* INSTRUCTIONS TO FOLLOW
Without skipping or changing anything, print all the entries.

* MATERIAL FOR THIS TASK
■ ■ ■ ■ ■
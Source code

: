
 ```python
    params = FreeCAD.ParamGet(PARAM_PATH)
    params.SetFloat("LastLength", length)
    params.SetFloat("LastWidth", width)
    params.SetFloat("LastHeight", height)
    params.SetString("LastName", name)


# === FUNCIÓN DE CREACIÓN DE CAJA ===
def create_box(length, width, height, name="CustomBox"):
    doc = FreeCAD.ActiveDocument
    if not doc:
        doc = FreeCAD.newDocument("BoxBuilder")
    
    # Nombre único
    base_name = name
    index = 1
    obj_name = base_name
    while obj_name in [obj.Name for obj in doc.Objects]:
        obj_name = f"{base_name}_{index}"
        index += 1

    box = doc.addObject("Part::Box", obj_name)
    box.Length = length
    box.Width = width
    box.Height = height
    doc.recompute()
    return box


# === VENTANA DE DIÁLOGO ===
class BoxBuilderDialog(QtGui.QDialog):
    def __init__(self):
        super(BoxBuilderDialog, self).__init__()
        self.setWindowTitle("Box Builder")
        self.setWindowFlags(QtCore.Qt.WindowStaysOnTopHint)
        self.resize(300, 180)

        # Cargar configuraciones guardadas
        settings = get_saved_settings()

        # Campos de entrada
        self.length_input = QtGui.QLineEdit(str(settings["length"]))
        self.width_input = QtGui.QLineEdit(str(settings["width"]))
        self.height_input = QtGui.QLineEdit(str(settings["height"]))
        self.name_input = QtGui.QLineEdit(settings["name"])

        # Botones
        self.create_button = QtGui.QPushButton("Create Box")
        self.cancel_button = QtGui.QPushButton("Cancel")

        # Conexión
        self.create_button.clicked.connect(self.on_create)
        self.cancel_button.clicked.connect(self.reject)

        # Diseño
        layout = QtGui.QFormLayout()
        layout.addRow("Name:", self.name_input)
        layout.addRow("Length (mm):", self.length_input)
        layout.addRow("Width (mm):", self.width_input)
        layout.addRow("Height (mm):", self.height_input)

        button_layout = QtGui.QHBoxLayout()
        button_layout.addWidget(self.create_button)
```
■ ■ ■ ■ ■
* ANSWER BELOW
Source code

:
 ```python
    params = FreeCAD.ParamGet(PARAM_PATH)
    params.SetFloat("LastLength", length)
    params.SetFloat("LastWidth", width)
    params.SetFloat("LastHeight", height)
    params.SetString("LastName", name)


# === FUNCIÓN DE CREACIÓN DE CAJA ===
def create_box(length, width, height, name="CustomBox"):
    doc = FreeCAD.ActiveDocument
    if not doc:
        doc = FreeCAD.newDocument("BoxBuilder")
    
    # Nombre único
    base_name = name
    index = 1
    obj_name = base_name
    while obj_name in [obj.Name for obj in doc.Objects]:
        obj_name = f"{base_name}_{index}"
        index += 1

    box = doc.addObject("Part::Box", obj_name)
    box.Length = length
    box.Width = width
    box.Height = height
    doc.recompute()
    return box


# === VENTANA DE DIÁLOGO ===
class BoxBuilderDialog(QtGui.QDialog):
    def __init__(self):
        super(BoxBuilderDialog, self).__init__()
        self.setWindowTitle("Box Builder")
        self.setWindowFlags(QtCore.Qt.WindowStaysOnTopHint)
        self.resize(300, 180)

        # Cargar configuraciones guardadas
        settings = get_saved_settings()

        # Campos de entrada
        self.length_input = QtGui.QLineEdit(str(settings["length"]))
        self.width_input = QtGui.QLineEdit(str(settings["width"]))
        self.height_input = QtGui.QLineEdit(str(settings["height"]))
        self.name_input = QtGui.QLineEdit(settings["name"])

        # Botones
        self.create_button = QtGui.QPushButton("Create Box")
        self.cancel_button = QtGui.QPushButton("Cancel")

        # Conexión
        self.create_button.clicked.connect(self.on_create)
        self.cancel_button.clicked.connect(self.reject)

        # Diseño
        layout = QtGui.QFormLayout()
        layout.addRow("Name:", self.name_input)
        layout.addRow("Length (mm):", self.length_input)
        layout.addRow("Width (mm):", self.width_input)
        layout.addRow("Height (mm):", self.height_input)

        button_layout = QtGui.QHBoxLayout()
        button_layout.addWidget(self.create_button)
```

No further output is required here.